L'importanza della musica nel mondo antico - Quintiliano versione latino
L'importanza della musica nel mondo antico versione di latino di Quintiliano traduzione dal libro Callidae Voces Pagina 60 numero 2
Nam quis ignorat musicen, tantum iam illis antiquis temporibus non studii modo verum etiam venerationis habuisse ut idem musici et vates et...
Traduzione
Chi ignora infatti che la musica, già in quei tempi antichi non solo era ritenuta oggetto di studio, ma anche di venerazione così che i musicisti Orfeo e Lino, erano considerati allo stesso modo che profeti e saggi:
dei quali entrambi si tramanda alla memoria dei posteri che fossero generati da divinità, il primo, addirittura, poiché con l’ammirazione addolciva animi rozzi e barbari, che spostasse anche le rocce e le foreste. Così anche Timagene sostiene che di tutte le arti letterarie la musica è la più antica, e vi sono a riprova famosissimi poeti, negli scritti dei quali (leggiamo che) nei banchetti dei re venivano cantate al suono della cetra le glorie degli dei e degli eroi. Ebbene nessuno avrebbe dubitato che studiosi famosi in nome della sapienza sono stati musicisti, dato che Pitagora e i suoi seguaci hanno resa nota l’opinione, che il mondo stesso è stato creato con la legge che poi è stata riprodotta dalla cetra, cosa che chiamano armonia, attribuirono un suono a quei movimenti.
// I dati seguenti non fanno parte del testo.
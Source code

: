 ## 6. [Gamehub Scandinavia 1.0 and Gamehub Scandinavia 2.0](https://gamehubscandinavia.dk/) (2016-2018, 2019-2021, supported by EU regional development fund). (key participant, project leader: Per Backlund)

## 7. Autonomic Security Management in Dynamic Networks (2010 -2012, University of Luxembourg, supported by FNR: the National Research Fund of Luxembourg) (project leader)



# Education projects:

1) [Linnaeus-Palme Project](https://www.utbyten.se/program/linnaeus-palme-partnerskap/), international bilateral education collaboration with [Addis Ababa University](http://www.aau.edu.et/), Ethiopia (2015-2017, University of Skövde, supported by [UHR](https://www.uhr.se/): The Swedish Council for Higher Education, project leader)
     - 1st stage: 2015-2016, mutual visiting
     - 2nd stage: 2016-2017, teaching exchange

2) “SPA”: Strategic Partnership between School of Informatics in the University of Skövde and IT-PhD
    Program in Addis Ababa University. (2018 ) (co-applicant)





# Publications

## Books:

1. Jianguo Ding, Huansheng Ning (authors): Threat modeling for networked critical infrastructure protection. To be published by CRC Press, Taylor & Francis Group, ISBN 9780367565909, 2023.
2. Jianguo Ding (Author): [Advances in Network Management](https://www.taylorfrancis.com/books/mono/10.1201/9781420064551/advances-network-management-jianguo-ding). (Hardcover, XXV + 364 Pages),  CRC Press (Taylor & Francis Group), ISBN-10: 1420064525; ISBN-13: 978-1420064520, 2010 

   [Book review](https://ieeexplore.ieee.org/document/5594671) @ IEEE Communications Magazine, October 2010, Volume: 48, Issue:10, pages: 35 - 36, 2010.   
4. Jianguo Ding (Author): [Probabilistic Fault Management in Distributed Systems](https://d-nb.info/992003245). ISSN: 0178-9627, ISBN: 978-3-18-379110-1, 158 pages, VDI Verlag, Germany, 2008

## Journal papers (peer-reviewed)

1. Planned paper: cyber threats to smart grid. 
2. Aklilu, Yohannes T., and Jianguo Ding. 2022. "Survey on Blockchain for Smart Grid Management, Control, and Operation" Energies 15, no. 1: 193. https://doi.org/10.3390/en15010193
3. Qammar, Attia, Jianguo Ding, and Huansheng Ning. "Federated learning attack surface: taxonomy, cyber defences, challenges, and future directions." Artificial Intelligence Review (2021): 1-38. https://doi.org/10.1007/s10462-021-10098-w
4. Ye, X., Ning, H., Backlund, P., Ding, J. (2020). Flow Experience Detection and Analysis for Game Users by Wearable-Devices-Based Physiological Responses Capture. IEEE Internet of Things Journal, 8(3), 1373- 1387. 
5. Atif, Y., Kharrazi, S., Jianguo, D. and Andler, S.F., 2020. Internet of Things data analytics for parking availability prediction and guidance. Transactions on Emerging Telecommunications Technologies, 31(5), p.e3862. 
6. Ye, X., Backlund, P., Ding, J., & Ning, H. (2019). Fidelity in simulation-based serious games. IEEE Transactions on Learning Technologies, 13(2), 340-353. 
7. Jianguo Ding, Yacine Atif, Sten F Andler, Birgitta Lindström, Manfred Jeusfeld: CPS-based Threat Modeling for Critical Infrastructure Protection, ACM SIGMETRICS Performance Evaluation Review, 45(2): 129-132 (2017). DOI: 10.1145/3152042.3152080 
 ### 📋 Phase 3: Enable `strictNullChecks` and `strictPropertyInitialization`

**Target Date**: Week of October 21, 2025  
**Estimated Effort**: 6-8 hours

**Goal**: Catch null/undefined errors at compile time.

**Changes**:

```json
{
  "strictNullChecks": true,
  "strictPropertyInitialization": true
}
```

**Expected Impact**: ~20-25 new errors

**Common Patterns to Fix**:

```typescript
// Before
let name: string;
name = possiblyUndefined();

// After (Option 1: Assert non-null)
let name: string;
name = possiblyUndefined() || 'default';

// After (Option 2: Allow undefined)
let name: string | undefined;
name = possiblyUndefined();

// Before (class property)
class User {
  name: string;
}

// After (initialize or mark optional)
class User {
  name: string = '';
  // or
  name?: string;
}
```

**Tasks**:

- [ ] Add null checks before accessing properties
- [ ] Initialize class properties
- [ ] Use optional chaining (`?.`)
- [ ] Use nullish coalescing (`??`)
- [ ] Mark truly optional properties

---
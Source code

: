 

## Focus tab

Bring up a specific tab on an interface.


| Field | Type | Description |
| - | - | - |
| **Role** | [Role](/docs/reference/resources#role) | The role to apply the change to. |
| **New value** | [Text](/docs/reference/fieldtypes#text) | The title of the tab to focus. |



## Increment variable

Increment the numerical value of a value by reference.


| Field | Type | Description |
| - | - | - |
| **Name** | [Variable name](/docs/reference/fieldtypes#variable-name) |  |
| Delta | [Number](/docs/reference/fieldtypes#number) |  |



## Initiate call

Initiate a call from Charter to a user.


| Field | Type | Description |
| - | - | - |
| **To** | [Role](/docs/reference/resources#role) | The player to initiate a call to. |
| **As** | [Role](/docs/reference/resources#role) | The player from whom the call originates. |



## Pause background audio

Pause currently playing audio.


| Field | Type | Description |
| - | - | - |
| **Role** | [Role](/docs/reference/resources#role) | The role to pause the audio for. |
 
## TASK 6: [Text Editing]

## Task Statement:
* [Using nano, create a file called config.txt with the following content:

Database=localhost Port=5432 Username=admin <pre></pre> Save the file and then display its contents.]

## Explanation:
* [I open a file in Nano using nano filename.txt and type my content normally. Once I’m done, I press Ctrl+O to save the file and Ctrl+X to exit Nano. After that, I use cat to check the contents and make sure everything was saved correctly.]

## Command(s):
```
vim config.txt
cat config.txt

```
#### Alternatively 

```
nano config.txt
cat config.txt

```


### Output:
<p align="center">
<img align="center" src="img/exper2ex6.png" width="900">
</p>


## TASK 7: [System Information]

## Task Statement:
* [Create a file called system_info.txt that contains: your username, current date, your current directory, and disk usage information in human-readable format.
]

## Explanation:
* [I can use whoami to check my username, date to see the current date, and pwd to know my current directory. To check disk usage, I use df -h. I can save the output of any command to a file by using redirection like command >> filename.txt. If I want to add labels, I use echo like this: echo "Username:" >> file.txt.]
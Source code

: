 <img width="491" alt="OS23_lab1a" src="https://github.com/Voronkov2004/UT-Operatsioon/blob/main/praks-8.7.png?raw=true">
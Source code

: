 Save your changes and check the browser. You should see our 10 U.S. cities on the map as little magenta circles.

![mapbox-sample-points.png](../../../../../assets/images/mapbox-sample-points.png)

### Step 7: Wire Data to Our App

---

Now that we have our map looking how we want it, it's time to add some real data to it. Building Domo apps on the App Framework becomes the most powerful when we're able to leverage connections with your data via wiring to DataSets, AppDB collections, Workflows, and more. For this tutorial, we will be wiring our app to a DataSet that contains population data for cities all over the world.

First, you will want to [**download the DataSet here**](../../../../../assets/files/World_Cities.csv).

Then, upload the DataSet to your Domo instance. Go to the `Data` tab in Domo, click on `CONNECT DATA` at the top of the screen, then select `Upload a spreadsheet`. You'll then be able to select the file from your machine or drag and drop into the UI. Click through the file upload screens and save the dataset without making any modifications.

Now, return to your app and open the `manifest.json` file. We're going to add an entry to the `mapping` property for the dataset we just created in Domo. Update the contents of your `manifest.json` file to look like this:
Infatti Platone non può essere compreso, sia in alcune altre opere sia soprattutto nel Timeo, se non da coloro che hanno appreso correttamente anche questa parte di scienza. Si racconta che i più grandi condottieri suonavano sia le cetre che i flauti, e gli eserciti degli Spartani (erano) infiammati dai suoni della musica. Cosa di diverso, del resto, fanno nelle nostre legioni i corni e le trombe? Quanto più forte è la musica, tanto più il valore romano supera gli altri nelle battaglie. Ancora mi pare di dover elogiare la più bella tra le arti, ma non ancora doverla ricollegare all’oratore.
Da lì anche quell’usanza, che nei banchetti, dopo la cena, si portasse intorno la cetra, della quale Temistocle si confessa ignorante, per usare le parole di Cicerone “ non istruito in quest’arte”. Ma fu costume anche degli antichi Romani suonare cetre e flauti durante i banchetti: anche i versi dei Salii hanno un canto. Tutte queste cose, poiché sono state istituite dal re Numa, rendono chiaro che neppure a coloro che sembrano rozzi e bellicosi è mancato l’interesse per la musica, quanto ne consentiva quel periodo.